All Quiet on the Western Front
Dylan says he felt swept up in the World War I novel’s message of incomprehensible chaos. “This is a book where you lose your childhood, your faith in a meaningful world, and your concern for individuals,” he says. “You’re stuck in a nightmare.”
He stays in a second-person address to describe the feeling of being overwhelmed by merciless, relentless terror:
You’re so alone. Then a piece of shrapnel hits the side of your head and you’re dead.
You’ve been ruled out, crossed out. You’ve been exterminated. I put this book down and closed it up. I never wanted to read another war novel again, and I never did.
The Odyssey
Dylan talks about being drawn to Odysseus’ wanderings and missteps, as well as the treachery of the world around the legendary hero:
Goddesses and gods protect him, but some others want to kill him. He changes identities. He’s exhausted. He falls asleep, and he’s woken up by the sound of laughter. He tells his story to strangers. He’s been gone twenty years. He was carried off somewhere and left there. Drugs have been dropped into his wine. It’s been a hard road to travel.

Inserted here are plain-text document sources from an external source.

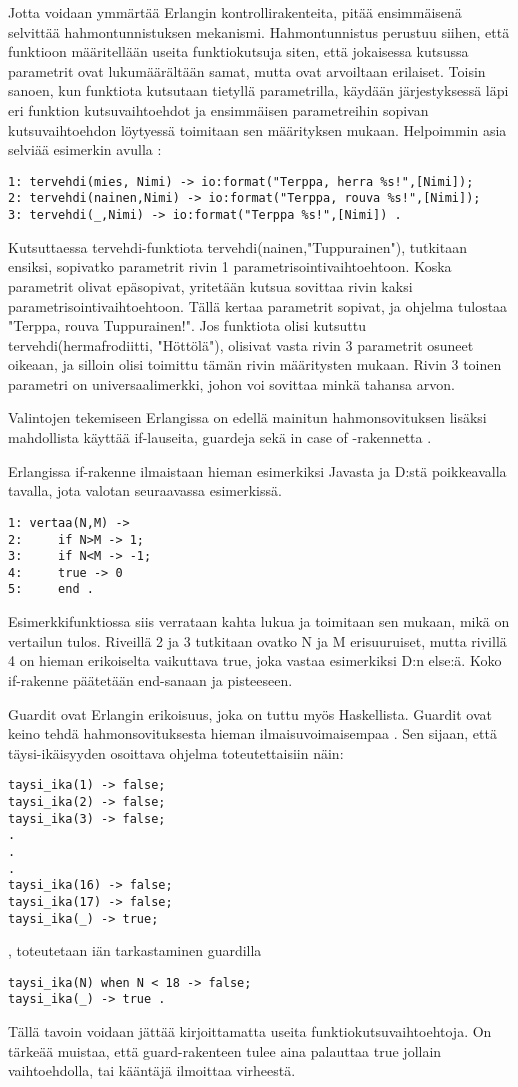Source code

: \documentclass[11pt,oneside,a4paper]{article}
\begin{document}
Jotta voidaan ymmärtää Erlangin kontrollirakenteita, pitää ensimmäisenä
selvittää hahmontunnistuksen mekanismi. Hahmontunnistus perustuu siihen, että
funktioon määritellään useita funktiokutsuja siten, että jokaisessa kutsussa
parametrit ovat lukumäärältään samat, mutta ovat arvoiltaan erilaiset. Toisin sanoen, kun 
funktiota kutsutaan tietyllä parametrilla, käydään järjestyksessä läpi eri
funktion kutsuvaihtoehdot ja ensimmäisen parametreihin sopivan
kutsuvaihtoehdon löytyessä toimitaan sen määrityksen mukaan. Helpoimmin asia
selviää esimerkin avulla \cite{HEB13}: 
\begin{verbatim}
1: tervehdi(mies, Nimi) -> io:format("Terppa, herra %s!",[Nimi]);
2: tervehdi(nainen,Nimi) -> io:format("Terppa, rouva %s!",[Nimi]);
3: tervehdi(_,Nimi) -> io:format("Terppa %s!",[Nimi]) . 
\end{verbatim}
Kutsuttaessa tervehdi-funktiota tervehdi(nainen,"Tuppurainen"), tutkitaan
ensiksi, sopivatko parametrit rivin 1 parametrisointivaihtoehtoon. Koska
parametrit olivat epäsopivat, 
yritetään kutsua sovittaa rivin kaksi parametrisointivaihtoehtoon. Tällä kertaa
parametrit sopivat, ja ohjelma tulostaa "Terppa, rouva Tuppurainen!". Jos
funktiota olisi kutsuttu
tervehdi(hermafrodiitti, "Höttölä"), olisivat vasta rivin 3 parametrit osuneet
oikeaan, ja silloin olisi toimittu tämän rivin määritysten mukaan. 
Rivin 3 toinen parametri on universaalimerkki, 
johon voi sovittaa minkä tahansa arvon.

Valintojen tekemiseen Erlangissa on edellä mainitun hahmonsovituksen lisäksi
mahdollista
käyttää if-lauseita, guardeja sekä in case of -rakennetta \cite{HEB13}.

Erlangissa if-rakenne ilmaistaan hieman esimerkiksi Javasta ja D:stä
poikkeavalla
tavalla, jota valotan seuraavassa esimerkissä. 

\begin{verbatim}
1: vertaa(N,M) -> 
2:     if N>M -> 1;
3:     if N<M -> -1;
4:     true -> 0
5:     end . 
\end{verbatim}
Esimerkkifunktiossa siis verrataan kahta lukua ja toimitaan sen
mukaan, mikä on vertailun tulos. Riveillä 2 ja 3 tutkitaan ovatko N ja M
erisuuruiset, mutta rivillä 4 on hieman erikoiselta
vaikuttava true, joka vastaa esimerkiksi D:n else:ä. Koko if-rakenne päätetään
end-sanaan ja pisteeseen. 

Guardit ovat Erlangin erikoisuus, joka on tuttu myös Haskellista. Guardit
ovat keino tehdä hahmonsovituksesta hieman ilmaisuvoimaisempaa \cite{HEB13}. Sen
sijaan, että
täysi-ikäisyyden osoittava ohjelma 
toteutettaisiin näin: 
\begin{verbatim}
taysi_ika(1) -> false;
taysi_ika(2) -> false;
taysi_ika(3) -> false;
.
.
.
taysi_ika(16) -> false;
taysi_ika(17) -> false;
taysi_ika(_) -> true;
\end{verbatim}
, toteutetaan iän tarkastaminen guardilla
\begin{verbatim}
taysi_ika(N) when N < 18 -> false;
taysi_ika(_) -> true . 
\end{verbatim}
Tällä tavoin voidaan jättää kirjoittamatta useita funktiokutsuvaihtoehtoja. 
On tärkeää muistaa, että guard-rakenteen tulee aina palauttaa true jollain
vaihtoehdolla, tai kääntäjä ilmoittaa virheestä.  
\end{document}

Dylan concludes that literature has influenced him, in conscious and subconscious ways, and says you don’t necessarily need to get it all to get something out of a book, or poem, or song. “If a song moves you, that’s all that’s important,” he says. “I don’t have to know what a song means. I’ve written all kinds of things into my songs. And I’m not going to worry about it—what it all means.”